Tony Martin NDP Sault Ste. Marie, ON

Madam Speaker, I appreciate the chance this morning to follow the comments of my colleague from Outremont and to challenge the government on some of the initiatives we find ourselves having to deal with these days in the House, particularly at a time when hundreds of thousands of people across the country still do not feel the recession is over.

The finance minister stands regularly in this place, particularly in response to questions from some of us who are concerned that the impact of this recession is not only not stopping, but continues to grow in both breadth and depth. We continue to discuss and move forward on trade agreements with other countries when we have not righted our own domestic economy. If we, at the end of the day, decide that it is in the best interests of Canada to do those trade agreements, we can negotiate from a position of understanding what is best for us and from a position of strength.
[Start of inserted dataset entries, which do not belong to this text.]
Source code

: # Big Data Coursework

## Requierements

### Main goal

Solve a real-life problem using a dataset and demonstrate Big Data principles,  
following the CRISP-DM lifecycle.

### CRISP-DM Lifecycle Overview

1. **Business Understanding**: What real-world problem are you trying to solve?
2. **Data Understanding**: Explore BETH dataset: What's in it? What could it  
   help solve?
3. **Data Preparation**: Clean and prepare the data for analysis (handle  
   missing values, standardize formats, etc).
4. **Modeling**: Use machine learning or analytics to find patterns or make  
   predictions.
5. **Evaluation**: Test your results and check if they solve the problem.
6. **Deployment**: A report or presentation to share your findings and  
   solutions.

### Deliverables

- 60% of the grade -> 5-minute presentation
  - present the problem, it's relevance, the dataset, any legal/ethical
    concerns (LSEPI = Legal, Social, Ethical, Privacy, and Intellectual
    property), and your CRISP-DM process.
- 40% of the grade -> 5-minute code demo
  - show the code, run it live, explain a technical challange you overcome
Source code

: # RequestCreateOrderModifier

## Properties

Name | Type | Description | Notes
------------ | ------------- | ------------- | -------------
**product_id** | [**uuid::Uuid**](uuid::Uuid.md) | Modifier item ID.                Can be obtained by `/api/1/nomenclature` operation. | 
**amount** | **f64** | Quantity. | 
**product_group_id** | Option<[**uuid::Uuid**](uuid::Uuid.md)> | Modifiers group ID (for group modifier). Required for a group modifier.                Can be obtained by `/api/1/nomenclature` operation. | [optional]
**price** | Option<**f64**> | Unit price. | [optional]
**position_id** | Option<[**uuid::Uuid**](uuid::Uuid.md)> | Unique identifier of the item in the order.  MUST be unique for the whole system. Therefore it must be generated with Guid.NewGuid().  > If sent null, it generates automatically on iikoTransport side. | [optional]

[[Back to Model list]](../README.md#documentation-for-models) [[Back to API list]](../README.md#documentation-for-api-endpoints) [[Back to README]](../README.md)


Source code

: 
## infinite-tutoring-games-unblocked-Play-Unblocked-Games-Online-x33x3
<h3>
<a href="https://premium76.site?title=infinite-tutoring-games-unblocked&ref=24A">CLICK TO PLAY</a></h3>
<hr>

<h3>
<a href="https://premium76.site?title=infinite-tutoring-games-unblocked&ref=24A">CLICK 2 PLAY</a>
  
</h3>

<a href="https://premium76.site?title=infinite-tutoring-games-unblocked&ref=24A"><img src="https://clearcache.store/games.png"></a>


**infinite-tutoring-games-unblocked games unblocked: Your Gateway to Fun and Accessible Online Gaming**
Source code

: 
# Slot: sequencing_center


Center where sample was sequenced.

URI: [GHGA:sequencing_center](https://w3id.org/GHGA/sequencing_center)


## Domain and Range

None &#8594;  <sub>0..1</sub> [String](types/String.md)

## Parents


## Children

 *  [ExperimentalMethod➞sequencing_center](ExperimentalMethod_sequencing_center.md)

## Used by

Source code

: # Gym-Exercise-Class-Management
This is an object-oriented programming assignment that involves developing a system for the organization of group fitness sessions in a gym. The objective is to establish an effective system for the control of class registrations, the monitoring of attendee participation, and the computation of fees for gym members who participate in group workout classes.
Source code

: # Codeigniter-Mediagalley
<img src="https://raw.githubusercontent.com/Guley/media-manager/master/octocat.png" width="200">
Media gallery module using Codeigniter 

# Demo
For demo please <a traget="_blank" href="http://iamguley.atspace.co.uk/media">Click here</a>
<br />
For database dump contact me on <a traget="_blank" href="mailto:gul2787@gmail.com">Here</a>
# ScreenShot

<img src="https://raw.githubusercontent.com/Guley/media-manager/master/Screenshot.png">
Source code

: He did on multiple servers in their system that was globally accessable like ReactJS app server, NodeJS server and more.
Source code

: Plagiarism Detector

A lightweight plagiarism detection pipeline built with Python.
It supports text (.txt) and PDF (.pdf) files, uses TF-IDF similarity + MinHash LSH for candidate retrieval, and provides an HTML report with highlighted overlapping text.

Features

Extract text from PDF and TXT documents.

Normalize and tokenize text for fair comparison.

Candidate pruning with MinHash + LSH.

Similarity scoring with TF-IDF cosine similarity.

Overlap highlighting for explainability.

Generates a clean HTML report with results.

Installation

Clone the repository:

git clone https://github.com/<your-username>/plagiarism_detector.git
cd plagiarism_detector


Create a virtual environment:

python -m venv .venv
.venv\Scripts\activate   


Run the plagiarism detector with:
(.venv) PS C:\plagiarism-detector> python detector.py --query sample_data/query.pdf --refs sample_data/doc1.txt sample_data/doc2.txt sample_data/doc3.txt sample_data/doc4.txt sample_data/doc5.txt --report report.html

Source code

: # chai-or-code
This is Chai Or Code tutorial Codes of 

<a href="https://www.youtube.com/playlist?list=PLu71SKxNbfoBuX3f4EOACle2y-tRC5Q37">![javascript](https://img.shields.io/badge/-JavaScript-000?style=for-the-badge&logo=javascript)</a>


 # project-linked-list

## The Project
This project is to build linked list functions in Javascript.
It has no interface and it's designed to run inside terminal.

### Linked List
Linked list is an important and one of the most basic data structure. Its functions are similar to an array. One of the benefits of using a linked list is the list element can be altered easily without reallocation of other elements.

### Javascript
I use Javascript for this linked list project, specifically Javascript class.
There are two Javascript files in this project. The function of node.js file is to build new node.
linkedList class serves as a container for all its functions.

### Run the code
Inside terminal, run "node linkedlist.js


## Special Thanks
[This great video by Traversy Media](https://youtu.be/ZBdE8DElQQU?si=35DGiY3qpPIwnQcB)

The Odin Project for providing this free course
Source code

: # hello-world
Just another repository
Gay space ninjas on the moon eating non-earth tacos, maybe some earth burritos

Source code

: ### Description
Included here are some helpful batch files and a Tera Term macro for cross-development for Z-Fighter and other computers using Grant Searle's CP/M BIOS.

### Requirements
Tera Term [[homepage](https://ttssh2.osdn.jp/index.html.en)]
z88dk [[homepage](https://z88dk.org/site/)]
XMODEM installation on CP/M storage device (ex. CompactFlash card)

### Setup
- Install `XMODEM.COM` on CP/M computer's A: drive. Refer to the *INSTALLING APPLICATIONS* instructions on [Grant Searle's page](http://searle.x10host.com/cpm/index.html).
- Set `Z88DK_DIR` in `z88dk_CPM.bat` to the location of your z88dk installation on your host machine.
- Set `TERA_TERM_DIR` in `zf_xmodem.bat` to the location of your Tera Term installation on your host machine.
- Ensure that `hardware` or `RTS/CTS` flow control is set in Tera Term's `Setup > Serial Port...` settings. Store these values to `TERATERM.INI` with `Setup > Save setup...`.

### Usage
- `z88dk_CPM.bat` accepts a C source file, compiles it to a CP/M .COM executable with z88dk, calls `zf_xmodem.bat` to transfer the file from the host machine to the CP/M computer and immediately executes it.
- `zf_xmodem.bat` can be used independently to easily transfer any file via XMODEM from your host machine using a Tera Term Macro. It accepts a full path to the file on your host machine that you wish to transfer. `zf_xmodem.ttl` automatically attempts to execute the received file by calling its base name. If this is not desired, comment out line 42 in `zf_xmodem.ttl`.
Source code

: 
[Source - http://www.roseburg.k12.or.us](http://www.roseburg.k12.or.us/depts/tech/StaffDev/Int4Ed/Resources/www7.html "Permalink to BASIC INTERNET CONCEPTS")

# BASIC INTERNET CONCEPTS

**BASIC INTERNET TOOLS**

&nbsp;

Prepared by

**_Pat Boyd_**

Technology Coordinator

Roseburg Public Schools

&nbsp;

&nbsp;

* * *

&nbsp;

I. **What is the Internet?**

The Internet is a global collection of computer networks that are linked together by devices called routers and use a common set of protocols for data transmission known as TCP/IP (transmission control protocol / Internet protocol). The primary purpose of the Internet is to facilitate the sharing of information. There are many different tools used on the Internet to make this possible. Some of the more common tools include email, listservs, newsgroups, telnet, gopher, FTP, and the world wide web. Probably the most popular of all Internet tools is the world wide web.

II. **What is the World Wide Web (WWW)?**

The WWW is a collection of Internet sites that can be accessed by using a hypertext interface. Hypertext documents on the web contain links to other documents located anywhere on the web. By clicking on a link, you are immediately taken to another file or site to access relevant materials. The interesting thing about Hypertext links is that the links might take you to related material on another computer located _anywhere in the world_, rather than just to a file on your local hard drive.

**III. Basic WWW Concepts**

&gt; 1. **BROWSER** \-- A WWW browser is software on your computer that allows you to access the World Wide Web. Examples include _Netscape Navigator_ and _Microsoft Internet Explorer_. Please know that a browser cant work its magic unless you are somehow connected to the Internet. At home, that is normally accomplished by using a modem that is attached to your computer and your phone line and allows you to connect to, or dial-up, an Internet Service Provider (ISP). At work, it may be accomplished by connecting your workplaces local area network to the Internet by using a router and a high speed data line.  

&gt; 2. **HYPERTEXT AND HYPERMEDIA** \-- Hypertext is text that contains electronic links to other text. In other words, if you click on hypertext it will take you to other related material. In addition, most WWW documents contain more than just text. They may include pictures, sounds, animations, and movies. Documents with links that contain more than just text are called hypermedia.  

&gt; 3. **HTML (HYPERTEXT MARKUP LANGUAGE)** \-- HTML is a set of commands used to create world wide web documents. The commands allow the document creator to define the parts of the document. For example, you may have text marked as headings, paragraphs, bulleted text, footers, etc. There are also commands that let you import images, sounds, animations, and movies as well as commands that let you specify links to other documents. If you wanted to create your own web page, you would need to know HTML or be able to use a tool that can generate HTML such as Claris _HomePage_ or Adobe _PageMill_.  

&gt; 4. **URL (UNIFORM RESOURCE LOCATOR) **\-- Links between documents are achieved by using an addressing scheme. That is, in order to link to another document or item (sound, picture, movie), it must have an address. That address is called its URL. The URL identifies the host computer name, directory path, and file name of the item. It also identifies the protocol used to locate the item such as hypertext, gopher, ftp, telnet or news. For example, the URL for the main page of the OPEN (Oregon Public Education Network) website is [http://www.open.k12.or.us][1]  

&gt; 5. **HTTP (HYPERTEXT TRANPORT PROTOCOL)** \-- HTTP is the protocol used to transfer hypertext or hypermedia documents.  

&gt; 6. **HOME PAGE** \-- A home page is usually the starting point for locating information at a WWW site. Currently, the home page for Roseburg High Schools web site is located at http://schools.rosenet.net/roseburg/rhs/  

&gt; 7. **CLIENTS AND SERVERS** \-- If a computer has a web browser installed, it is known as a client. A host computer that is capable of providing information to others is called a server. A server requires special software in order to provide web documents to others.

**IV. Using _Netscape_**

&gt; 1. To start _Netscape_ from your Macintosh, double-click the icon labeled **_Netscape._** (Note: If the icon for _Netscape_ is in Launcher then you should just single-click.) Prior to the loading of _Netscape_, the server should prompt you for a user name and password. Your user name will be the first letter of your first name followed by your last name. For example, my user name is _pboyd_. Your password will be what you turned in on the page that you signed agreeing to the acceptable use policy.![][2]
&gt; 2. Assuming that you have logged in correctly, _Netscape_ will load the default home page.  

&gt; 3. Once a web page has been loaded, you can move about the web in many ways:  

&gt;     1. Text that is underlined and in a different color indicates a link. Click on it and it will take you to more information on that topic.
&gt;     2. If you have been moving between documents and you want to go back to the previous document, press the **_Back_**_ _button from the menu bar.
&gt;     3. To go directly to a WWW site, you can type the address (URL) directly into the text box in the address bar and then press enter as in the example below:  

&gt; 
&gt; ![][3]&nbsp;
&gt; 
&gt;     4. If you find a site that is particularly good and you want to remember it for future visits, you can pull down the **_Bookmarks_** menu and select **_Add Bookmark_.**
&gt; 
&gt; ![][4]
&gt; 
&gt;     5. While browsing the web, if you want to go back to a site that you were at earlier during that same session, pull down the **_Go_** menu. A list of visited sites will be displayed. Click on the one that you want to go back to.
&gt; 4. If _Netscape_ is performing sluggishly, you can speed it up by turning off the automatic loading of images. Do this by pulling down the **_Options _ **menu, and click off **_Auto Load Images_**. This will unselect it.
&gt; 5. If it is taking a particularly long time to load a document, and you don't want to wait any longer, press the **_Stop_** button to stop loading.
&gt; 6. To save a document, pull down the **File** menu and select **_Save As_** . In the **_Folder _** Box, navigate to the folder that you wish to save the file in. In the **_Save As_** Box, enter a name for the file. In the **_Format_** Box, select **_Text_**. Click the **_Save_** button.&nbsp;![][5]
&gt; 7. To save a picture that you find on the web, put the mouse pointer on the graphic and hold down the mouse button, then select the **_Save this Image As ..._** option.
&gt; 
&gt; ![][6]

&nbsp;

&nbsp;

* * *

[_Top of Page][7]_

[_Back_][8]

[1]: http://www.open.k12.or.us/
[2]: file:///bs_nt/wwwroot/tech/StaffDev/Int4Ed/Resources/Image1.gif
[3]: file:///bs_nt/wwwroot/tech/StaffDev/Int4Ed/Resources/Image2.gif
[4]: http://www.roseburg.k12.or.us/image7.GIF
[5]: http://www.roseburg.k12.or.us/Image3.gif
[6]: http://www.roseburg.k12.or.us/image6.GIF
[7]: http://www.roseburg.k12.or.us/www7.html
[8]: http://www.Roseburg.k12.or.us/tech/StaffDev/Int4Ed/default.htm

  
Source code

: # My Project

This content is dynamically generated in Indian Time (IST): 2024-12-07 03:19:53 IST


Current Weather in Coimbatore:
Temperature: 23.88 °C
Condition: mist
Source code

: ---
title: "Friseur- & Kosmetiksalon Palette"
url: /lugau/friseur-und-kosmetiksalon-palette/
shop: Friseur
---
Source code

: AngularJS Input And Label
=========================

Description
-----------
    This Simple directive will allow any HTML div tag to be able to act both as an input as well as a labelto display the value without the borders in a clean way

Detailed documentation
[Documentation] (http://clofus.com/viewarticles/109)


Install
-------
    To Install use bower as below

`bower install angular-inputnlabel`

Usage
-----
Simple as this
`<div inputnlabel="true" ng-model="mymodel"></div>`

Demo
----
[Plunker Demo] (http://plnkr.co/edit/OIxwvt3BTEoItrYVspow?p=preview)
A number of reports done in the last week or two have given me cause to pause with regard to where we need to go in light of our economy. The recession has created situations and conditions for people in the country that we have not seen for a long. It is important, in the context and in light of some of the discussions we are having on free trade agreements, taxation and trading with Colombia, that people know what is going on.

Hundreds of thousands of people across the country have lost their jobs. Around 50% have been able to qualify for employment insurance, but that 50%, now that the recession continues to roll on, are either falling off EI or are at a point where they will no longer qualify for EI. The jobs are not out there to give them back the income they had before the recession started. Some of them are finding jobs, but they primarily tend to be jobs in the service sector. Those jobs pay minimum wage or maybe a couple of dollars above that. It is simply not enough to pay the mortgage, to continue to pay for the cost of education for their children, to feed themselves in a way that speaks to good nutrition and health and to participate in a fulsome way, in a healthy way, in their communities.

For example, the Citizens for Public Justice released a study that it did over the last couple of months called “Bearing the Brunt”. I am talking exactly about this reality. People who do not qualify for EI cannot find jobs or take on jobs that do not pay them enough to reach the cost of living. People have fallen off EI and cannot find jobs. People who never qualified for EI in the first place and those who were poor before the recession every began find themselves relying on the good graces of their municipalities or provinces under the social assistance programs. More and more they are losing hope in being able to cope. The Citizens for Public Justice was very clear about some of the facts and statistics. We should look to that group and consider it in the light of anything that we do these days where the economy is concerned.

The poverty rate, for example, was 11.7% in 2009, an increase of over 900,000 Canadians from 3 million in 2007. That is 3.9 million Canadians living in poverty, while we discuss trade agreements and the ramifications for us in terms of taxation in our country.

The child poverty rate likely increased to 12% in 2009, an increase of 160,000 children compared to 2007. The number of poor children has thus risen from 637,000 children in 2007 to at least 797,000 children in 2009.

The unemployment rate rose from 6.3% in October 2008 to 8.6% in October 2009, and 153,600 jobs were lost by parents of small children during the recession.

This report goes on to say, in its analysis, that after the last recession, it took eight years to get us back to the unemployment rate that was present before the recession started, and that it took us 12 years to get the poverty rate back down to the rate that it was before the recession started.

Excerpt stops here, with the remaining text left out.